Aus Privatbesitz ging eine 33 Blätter umfassende Sammlung englischer und französischer Druckgraphik als Schenkung ein. Darunter Arbeiten von Künstlern wie Richard Newton, George Cruikshank, Jacques Callot, Grandville und Honoré Daumier. Ebenfalls als Schenkung übergeben wurden eine Zeichnung von Cleo-Petra Kurze sowie eine Radierung von Jean-Jacques Sempé. Darüber hinaus konnten drei Lithographien und drei Originalplakate von Heinrich Zille aus einem Vermächtnis entgegengenommen werden.

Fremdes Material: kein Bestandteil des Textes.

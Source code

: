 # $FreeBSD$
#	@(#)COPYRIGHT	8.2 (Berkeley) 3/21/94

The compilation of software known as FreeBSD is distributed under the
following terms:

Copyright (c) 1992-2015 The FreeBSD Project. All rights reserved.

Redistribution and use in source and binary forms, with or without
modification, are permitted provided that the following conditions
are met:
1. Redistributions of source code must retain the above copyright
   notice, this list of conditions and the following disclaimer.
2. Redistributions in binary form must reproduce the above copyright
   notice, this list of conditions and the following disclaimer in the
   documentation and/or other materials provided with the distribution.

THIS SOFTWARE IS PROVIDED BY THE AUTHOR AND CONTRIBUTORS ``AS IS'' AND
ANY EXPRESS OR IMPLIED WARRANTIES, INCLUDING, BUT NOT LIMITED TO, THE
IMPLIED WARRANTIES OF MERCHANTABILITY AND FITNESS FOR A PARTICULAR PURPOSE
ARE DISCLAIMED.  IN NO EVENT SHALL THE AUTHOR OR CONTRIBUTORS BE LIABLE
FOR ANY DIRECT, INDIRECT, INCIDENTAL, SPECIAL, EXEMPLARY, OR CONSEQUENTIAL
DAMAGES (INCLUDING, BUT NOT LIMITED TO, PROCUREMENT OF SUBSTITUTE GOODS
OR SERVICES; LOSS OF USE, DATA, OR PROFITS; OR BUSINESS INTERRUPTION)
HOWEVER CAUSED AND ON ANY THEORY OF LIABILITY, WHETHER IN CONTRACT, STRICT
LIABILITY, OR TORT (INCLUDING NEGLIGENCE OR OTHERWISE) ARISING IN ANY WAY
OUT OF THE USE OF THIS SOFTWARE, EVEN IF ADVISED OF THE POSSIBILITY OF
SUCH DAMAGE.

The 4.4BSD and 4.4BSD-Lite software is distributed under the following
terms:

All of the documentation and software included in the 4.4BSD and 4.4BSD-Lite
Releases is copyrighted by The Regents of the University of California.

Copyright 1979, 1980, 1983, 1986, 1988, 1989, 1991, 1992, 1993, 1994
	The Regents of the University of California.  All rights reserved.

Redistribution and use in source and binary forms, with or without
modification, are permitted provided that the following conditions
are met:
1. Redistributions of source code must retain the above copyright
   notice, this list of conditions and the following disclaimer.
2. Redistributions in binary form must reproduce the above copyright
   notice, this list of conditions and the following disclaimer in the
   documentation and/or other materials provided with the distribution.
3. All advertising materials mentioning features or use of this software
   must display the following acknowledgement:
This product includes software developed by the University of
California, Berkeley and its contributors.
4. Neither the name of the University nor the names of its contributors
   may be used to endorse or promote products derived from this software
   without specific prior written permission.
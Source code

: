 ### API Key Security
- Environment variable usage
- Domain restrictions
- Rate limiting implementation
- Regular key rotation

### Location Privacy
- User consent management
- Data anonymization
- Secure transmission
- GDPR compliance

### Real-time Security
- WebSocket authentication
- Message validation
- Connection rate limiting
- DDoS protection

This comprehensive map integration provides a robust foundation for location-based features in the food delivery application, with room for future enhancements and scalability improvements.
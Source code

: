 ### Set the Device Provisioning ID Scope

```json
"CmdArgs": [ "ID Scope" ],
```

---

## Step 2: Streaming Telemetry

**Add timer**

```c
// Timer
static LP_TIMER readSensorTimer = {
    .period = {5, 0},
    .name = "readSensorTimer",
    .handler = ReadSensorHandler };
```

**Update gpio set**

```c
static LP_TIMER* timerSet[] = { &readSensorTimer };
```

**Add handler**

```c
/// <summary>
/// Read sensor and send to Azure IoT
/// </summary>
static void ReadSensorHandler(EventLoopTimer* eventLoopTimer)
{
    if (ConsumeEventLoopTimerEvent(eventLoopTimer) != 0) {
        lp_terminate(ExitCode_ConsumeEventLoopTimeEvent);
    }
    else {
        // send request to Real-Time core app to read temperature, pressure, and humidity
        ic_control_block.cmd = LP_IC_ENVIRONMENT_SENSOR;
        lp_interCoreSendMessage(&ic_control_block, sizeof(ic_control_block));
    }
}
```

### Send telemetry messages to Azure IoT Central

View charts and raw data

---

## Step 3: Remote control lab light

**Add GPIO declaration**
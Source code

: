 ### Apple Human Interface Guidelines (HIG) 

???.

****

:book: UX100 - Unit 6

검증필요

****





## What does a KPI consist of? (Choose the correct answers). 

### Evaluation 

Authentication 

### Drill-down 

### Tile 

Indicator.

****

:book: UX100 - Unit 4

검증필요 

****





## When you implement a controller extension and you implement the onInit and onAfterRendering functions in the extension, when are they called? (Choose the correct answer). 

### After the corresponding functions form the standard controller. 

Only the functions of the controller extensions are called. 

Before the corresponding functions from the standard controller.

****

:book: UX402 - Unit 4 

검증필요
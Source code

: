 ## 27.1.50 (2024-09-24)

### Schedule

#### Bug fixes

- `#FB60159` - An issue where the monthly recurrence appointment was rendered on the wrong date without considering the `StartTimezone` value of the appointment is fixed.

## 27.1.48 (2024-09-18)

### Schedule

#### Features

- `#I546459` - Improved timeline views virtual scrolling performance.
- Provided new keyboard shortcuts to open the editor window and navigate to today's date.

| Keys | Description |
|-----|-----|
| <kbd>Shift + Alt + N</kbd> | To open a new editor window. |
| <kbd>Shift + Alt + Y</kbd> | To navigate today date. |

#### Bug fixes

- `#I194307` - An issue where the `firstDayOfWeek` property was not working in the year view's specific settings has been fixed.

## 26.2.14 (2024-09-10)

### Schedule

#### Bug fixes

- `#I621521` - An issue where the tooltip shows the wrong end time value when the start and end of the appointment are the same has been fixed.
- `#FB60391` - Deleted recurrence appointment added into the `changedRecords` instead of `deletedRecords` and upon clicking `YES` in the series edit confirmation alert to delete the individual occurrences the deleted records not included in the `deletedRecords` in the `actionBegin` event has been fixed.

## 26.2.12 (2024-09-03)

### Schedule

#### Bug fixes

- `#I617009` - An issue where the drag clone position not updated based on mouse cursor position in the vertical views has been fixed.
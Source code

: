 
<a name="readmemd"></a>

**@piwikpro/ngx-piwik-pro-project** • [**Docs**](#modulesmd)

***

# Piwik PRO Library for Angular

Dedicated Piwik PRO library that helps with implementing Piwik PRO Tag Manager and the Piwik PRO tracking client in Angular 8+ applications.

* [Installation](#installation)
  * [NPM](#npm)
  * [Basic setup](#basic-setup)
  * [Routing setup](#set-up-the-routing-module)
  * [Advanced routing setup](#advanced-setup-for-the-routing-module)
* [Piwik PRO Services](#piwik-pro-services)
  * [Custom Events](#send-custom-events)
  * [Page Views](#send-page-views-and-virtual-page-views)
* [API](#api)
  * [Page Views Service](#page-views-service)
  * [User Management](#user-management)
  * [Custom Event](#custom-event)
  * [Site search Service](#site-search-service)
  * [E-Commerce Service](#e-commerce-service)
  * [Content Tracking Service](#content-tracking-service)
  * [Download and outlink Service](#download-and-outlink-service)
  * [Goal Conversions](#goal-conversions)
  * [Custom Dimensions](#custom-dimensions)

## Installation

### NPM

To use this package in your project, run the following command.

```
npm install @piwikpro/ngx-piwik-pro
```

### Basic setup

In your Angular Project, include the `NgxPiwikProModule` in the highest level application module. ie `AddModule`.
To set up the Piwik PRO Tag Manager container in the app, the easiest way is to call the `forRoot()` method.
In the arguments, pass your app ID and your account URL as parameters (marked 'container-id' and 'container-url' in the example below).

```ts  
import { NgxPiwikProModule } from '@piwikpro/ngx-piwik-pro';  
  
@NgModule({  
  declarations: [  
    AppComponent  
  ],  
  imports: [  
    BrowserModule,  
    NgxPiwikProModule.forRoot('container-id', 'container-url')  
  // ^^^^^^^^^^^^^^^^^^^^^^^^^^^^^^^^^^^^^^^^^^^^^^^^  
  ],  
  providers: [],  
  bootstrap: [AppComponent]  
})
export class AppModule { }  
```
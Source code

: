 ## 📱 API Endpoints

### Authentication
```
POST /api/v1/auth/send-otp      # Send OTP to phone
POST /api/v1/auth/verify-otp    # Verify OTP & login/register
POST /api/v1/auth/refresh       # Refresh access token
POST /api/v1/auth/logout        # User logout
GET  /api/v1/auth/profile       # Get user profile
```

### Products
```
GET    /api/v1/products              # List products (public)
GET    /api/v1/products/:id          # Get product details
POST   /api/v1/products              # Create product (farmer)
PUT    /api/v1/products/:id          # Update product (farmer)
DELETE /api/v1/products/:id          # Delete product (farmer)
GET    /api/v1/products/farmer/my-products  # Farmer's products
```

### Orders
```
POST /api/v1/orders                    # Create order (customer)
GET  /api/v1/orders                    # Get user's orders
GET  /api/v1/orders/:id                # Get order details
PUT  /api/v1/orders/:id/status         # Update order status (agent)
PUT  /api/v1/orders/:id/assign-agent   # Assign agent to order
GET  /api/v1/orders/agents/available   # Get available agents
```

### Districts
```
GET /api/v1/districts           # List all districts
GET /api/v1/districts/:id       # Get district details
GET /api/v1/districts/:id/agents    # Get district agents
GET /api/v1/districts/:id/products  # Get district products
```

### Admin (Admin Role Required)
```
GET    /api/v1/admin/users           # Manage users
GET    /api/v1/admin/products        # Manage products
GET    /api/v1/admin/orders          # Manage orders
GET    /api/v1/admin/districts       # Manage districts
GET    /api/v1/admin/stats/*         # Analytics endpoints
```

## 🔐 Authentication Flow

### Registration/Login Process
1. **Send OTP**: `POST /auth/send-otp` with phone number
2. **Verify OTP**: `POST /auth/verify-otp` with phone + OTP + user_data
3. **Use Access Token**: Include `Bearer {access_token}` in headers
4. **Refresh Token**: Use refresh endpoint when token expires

Neu in der Sammlung Wilhelm Busch:
Eine erfreuliche Ergänzung des Sammlungsbestands repräsentiert die Schenkung eines Autographen von Wilhelm Busch, der zusammen mit einer Erstausgabe von "Zu guter Letzt" (1904), einem Exemplar der amerikanischen Erstausgabe von "Max und Moritz" (1869), sowie der Max-und-Moritz-Parodie "Rob und Bert" (1931) einging. Bei dem von Wilhelm Busch im November 1907 verfassten Autographen handelt es sich um den bekannten Vierzeiler:
Max und Moritz, diese Knaben,
Sollen, hör ich, Eltern haben,
Einen Der und eine Die,
Nämlich Scherz und Phantasie.
Darüber hinaus konnte ein doppelseitig mit Tier- und Figurenstudien bezeichnetes Blatt aus dem sog. "Wiedensahler Skizzenbuch" (1857/1865) gemeinsam mit fünf Münchener Bilderbogenebenfalls als Schenkung erworben werden.